Pembahasan RUU Ciptaker Harus Pertimbangkan Berbagai Kajian

Demo buruh tolak RUU Omnibus Law Cipta Kerja
Sumber :
  • ANTARA FOTO

VIVA – RUU Cipta Kerja yang kini mulai dibahas Badan Legislasi DPR RI masih terus menuai kontroversi. Dalam situasi inilah, tak hanya opini beberapa pihak yang patut didengar. DPR juga harus melihat kajian atau diskusi publik yang membahas secara ilmiah dan obyektif isi RUU.

Hal ini disampaikan M Yusuf Wibisono, akademisi dari Universitas Islam Sunan Gunung Djati yang beberapa bulan terakhir melakukan kajian terkait kontroversi RUU Ciptaker. Menurut Yusuf, suara terkait RUU Ciptaker di media, perlu diperkaya dengan kajian-kajian dari berbagai perspektif.

“Karena ini kan Omnibus Law, gabungan banyak undang-undang. Kebayang kan, ini tuh bangunan atau rancangan bangunan yang sangat besar. Kalau ia dibuat dengan tujuan memperbaiki iklim perekonomian, artinya banyak aspek yang harus dibahas di situ. Yang diperbaiki yang mana, yang diperdalam yang mana, yang didiskusikan yang mana harus jelas. Memang tidak mungkin diterima semua, atau sebaliknya, ditolak semua, padahal dibahas saja belum,” kata Yusuf dalam keterangan tertulisnya, Rabu, 8 April 2020.
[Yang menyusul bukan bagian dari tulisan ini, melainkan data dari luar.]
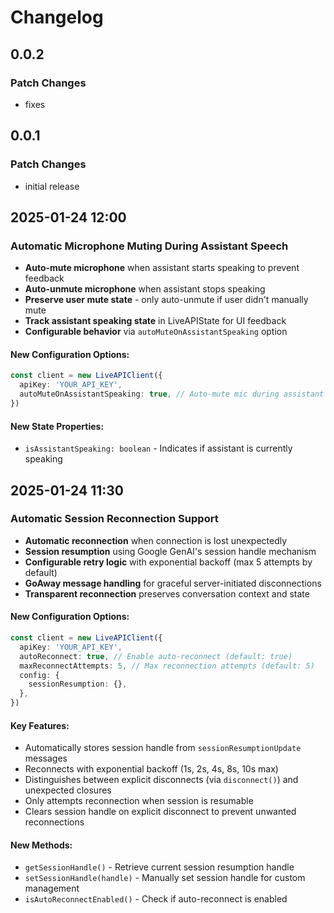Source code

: # Changelog

## 0.0.2

### Patch Changes

- fixes

## 0.0.1

### Patch Changes

- initial release

## 2025-01-24 12:00

### Automatic Microphone Muting During Assistant Speech

- **Auto-mute microphone** when assistant starts speaking to prevent feedback
- **Auto-unmute microphone** when assistant stops speaking
- **Preserve user mute state** - only auto-unmute if user didn't manually mute
- **Track assistant speaking state** in LiveAPIState for UI feedback
- **Configurable behavior** via `autoMuteOnAssistantSpeaking` option

#### New Configuration Options:

```typescript
const client = new LiveAPIClient({
  apiKey: 'YOUR_API_KEY',
  autoMuteOnAssistantSpeaking: true, // Auto-mute mic during assistant speech (default: true)
})
```

#### New State Properties:

- `isAssistantSpeaking: boolean` - Indicates if assistant is currently speaking

## 2025-01-24 11:30

### Automatic Session Reconnection Support

- **Automatic reconnection** when connection is lost unexpectedly
- **Session resumption** using Google GenAI's session handle mechanism
- **Configurable retry logic** with exponential backoff (max 5 attempts by default)
- **GoAway message handling** for graceful server-initiated disconnections
- **Transparent reconnection** preserves conversation context and state

#### New Configuration Options:

```typescript
const client = new LiveAPIClient({
  apiKey: 'YOUR_API_KEY',
  autoReconnect: true, // Enable auto-reconnect (default: true)
  maxReconnectAttempts: 5, // Max reconnection attempts (default: 5)
  config: {
    sessionResumption: {},
  },
})
```

#### Key Features:

- Automatically stores session handle from `sessionResumptionUpdate` messages
- Reconnects with exponential backoff (1s, 2s, 4s, 8s, 10s max)
- Distinguishes between explicit disconnects (via `disconnect()`) and unexpected closures
- Only attempts reconnection when session is resumable
- Clears session handle on explicit disconnect to prevent unwanted reconnections

#### New Methods:

- `getSessionHandle()` - Retrieve current session resumption handle
- `setSessionHandle(handle)` - Manually set session handle for custom management
- `isAutoReconnectEnabled()` - Check if auto-reconnect is enabled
Pegiat kelompok diskusi Madrasah Malam Reboan UIN SGD Bandung itu menyatakan, dalam salah kajiannya bersama kolega akademisi lain, RUU Omnibus Law Cipta Lapangan Kerja akan merevisi 51 pasal dari UU No. 13/2003 tentang Ketenagakerjaan. Berdasarkan outlook perekonomian 2020 yang dirilis oleh Kementerian Koordinator Perekonomian, isu ketenagakerjaan menjadi salah satu tantangan internal atas perekonomian Indonesia pada tahun depan. 

“Sampai di sini, kita memahami pentingnya perbaikan ekosistem ketenagakerjaan. Itu jelas kepentingan bersama. Masuk akal juga misalnya, kalau pemerintah bilang, pokok-pokok regulasi ketenagakerjaan perlu disusun ulang dagar sistem ketenagakerjaan yang lebih fleskibel dan kondusif terhadap iklim investasi serta iklim usaha,” ujar Yusuf.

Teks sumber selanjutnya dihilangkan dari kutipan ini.